HER DEM GALATA!





Merhabalar,

EleniSandviç Club’ı oluşturduğumuz günden beri çok fazla olumlu dönüşler alıyoruz. Bu kısacık zamanda öyle dostlarımız oldu ki, sanki 40 yıldır bu sandviç dükkanı faaliyet gösteriyor gibi. Bu çok mutluluk verici…
Tabi bizi destekleyenler olduğu gibi kıskananlar da olacaktır, biz buna da hazırlıklıyız. Dükkanımızın duvarına da siz neyin kafasını yaşıyorsunuz diyenlere, “Galata Kafası” diye de çoktan yazdık bile… Tabi bu bir espiri… Elimizden geldiğince güzel ve iyi şeyler yapmaya çalışıyoruz, sizlerin görüşleri bizler için çok değerli.

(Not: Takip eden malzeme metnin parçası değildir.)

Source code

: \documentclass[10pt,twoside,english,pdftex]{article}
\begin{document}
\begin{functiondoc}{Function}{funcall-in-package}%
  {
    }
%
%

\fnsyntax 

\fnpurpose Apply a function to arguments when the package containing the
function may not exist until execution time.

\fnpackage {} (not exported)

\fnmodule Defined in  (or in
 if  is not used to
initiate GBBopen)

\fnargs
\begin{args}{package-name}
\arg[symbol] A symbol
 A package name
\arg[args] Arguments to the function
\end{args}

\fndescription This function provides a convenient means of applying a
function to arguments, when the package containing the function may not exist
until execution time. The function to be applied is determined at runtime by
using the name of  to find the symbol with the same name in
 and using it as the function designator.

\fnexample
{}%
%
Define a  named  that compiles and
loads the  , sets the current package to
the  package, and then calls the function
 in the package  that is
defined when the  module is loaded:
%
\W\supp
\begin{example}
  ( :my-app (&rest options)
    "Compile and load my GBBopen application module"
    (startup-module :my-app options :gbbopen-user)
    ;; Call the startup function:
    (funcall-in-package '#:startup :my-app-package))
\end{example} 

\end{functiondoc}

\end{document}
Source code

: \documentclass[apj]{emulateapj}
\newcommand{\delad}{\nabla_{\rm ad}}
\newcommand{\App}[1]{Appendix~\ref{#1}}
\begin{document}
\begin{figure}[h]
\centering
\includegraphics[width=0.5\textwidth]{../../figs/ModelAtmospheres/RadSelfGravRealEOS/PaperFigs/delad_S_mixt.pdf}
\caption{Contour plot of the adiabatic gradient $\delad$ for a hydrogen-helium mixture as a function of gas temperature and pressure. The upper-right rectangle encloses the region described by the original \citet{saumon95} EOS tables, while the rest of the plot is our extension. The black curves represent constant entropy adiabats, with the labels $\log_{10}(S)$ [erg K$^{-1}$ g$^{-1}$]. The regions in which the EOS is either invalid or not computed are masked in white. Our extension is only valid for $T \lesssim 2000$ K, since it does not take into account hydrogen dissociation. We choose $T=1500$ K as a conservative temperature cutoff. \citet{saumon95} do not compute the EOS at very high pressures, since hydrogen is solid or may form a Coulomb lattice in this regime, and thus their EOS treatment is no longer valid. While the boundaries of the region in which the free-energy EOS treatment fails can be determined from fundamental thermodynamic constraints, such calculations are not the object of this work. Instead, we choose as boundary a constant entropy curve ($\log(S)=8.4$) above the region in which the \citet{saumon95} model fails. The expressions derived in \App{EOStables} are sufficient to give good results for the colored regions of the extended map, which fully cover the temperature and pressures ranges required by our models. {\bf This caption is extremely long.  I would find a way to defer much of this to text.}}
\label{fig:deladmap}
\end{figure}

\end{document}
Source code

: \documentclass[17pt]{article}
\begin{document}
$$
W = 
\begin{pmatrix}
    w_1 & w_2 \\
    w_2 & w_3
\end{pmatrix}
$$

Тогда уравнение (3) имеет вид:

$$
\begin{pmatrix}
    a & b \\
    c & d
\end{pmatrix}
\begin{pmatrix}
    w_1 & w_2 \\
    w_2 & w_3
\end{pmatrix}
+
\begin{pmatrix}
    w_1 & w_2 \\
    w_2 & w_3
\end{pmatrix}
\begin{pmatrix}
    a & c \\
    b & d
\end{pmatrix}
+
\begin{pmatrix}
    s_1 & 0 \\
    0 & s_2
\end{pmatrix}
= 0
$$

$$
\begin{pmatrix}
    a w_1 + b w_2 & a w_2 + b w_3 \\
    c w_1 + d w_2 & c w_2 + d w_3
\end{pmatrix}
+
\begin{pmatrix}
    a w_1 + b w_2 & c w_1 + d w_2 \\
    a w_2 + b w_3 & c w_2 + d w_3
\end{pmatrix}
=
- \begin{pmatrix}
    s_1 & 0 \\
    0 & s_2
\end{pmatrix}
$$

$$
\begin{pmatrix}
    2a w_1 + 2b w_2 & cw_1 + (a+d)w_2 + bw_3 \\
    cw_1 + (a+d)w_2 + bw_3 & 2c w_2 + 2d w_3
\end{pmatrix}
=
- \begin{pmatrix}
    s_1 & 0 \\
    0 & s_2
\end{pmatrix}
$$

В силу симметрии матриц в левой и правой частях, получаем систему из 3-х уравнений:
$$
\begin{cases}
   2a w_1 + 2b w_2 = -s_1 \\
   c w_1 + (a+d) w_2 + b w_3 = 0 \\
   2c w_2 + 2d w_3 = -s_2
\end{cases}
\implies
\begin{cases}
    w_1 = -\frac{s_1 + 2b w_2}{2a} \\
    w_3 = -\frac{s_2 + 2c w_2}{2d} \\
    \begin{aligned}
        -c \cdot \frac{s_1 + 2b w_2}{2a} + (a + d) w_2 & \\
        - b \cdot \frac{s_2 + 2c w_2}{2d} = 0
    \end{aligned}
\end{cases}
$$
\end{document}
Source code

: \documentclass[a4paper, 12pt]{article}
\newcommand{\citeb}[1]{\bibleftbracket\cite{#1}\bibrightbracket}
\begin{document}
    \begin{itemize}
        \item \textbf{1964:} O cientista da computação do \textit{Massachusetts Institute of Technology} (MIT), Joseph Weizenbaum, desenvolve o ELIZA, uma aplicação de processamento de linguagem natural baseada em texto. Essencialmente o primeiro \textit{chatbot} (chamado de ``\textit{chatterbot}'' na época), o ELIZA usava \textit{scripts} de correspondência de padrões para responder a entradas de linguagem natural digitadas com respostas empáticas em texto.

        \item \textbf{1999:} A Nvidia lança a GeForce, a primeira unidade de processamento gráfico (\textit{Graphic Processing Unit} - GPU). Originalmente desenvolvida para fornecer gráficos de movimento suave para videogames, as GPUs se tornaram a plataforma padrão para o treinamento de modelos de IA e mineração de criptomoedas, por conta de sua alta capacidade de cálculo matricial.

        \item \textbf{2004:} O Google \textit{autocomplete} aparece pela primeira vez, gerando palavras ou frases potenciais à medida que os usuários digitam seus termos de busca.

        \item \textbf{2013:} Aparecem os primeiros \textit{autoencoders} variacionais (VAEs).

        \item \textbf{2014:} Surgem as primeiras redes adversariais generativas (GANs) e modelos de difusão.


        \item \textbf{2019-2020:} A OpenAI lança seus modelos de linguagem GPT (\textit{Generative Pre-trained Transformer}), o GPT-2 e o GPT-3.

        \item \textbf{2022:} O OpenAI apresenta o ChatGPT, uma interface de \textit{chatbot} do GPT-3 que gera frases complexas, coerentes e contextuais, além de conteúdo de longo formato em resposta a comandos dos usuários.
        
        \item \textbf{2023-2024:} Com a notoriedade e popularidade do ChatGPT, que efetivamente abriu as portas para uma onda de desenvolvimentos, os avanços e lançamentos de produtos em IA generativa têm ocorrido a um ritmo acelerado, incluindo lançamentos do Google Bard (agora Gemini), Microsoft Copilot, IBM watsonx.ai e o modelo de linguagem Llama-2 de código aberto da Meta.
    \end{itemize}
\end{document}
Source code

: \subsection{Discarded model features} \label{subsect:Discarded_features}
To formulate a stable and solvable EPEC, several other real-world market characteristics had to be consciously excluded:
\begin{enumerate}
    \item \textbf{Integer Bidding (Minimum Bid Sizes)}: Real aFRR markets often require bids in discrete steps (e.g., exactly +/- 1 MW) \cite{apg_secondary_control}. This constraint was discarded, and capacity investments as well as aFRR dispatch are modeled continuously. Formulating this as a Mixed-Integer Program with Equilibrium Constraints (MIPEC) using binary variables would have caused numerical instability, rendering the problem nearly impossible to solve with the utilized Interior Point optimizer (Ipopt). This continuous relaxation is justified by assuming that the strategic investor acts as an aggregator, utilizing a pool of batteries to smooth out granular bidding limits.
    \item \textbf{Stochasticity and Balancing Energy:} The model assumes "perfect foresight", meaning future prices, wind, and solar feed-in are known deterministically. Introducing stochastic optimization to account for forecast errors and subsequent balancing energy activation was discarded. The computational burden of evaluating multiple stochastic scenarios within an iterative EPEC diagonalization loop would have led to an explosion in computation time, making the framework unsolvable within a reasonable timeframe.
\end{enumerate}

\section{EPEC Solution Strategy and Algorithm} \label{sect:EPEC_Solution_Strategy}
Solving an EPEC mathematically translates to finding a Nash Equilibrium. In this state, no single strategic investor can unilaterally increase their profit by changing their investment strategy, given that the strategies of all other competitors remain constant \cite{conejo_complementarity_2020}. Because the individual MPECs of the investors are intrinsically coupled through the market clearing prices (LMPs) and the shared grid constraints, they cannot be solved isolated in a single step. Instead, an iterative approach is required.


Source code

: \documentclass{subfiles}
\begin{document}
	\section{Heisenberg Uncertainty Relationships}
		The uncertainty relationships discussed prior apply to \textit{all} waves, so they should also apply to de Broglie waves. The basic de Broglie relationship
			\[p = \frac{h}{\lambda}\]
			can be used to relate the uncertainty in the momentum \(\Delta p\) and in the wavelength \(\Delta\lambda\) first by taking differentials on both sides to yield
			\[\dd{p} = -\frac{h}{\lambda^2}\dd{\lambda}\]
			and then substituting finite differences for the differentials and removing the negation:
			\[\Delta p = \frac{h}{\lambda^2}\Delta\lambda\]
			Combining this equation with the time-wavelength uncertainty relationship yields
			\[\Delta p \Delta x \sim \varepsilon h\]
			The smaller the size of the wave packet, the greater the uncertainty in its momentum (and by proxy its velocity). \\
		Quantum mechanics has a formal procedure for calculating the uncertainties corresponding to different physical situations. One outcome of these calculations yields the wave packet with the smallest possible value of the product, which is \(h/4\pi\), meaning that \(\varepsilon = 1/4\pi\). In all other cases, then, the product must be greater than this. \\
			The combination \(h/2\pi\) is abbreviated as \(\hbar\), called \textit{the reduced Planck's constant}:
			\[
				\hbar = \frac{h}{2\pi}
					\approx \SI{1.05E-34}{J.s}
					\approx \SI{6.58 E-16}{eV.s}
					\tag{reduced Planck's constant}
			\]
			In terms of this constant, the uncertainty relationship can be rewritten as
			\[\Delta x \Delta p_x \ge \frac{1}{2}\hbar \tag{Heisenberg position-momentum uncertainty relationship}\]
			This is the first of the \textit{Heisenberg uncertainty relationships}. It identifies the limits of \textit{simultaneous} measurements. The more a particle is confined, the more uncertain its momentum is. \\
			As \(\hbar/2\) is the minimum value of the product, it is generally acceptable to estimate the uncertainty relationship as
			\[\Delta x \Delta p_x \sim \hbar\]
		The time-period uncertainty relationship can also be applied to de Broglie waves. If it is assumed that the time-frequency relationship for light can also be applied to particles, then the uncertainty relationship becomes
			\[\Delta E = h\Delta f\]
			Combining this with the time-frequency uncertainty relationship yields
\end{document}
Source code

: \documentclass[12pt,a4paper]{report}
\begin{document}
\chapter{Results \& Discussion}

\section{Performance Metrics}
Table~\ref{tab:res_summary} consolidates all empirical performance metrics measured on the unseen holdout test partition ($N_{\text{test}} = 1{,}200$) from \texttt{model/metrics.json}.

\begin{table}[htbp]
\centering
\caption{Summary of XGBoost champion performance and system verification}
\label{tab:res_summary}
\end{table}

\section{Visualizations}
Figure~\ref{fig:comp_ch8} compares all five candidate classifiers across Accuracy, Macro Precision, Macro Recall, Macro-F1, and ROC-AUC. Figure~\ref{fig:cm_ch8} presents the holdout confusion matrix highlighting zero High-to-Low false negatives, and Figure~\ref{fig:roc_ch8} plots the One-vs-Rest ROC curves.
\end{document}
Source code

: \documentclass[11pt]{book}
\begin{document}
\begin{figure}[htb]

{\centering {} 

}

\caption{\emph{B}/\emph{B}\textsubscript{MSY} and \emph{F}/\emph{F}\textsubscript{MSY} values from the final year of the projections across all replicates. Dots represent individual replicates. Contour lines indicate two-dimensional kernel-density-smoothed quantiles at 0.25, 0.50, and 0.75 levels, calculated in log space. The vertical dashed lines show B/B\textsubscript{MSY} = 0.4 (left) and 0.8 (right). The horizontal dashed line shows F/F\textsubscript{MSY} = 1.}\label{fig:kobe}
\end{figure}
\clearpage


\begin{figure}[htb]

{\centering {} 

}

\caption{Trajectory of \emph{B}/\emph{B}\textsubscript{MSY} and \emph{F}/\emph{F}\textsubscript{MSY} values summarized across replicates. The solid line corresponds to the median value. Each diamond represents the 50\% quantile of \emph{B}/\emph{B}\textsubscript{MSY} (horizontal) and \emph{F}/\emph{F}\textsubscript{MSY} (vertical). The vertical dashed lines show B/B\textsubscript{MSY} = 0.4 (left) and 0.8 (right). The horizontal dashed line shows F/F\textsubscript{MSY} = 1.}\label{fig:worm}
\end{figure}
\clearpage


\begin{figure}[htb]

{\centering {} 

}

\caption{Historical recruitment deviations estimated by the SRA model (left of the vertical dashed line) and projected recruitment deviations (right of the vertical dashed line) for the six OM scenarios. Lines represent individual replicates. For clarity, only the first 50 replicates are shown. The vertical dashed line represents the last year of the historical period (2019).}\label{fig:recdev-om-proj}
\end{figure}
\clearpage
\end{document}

Galata ne güzel yermişsin sen…
Biliyor musunuz? 1453 ve 1460 yılları arasında Galata’nın sakinleri: 592 Rum, 555 Müslüman, 332 Frenk, 62 Ermeni, 260 dükkan… Şu olağanüstü kültür mozaiğine bakar mısınız? Burada olduğumuz için kendimizi özel buluyorum. Zaten o kokuyu alıyoruz, o sıcaklığı da… Bundan daha iyi nasıl olur?
Sonra tarih sayfalarını bir bir çevirdiğimizde Galata’yı anlatan şiirler, dörtlükler çıkıyor karşımıza.
"Galata kavmi bir kaç fırkadır. Birinci fırka gemiciler, ikinci tüccarlar, üçüncü sanatkarlar, dördüncü marangoz ve kalafatçılardır. Ekser ahalisi Cezayer elbiseleri giyerler. Zengin kaptanları vardır. Meyhanecileri Rum, satıcıları Ermeni, meyhanecileri Yahudi'dir. Hulifecileri ise Yahudi çocuklarıdır."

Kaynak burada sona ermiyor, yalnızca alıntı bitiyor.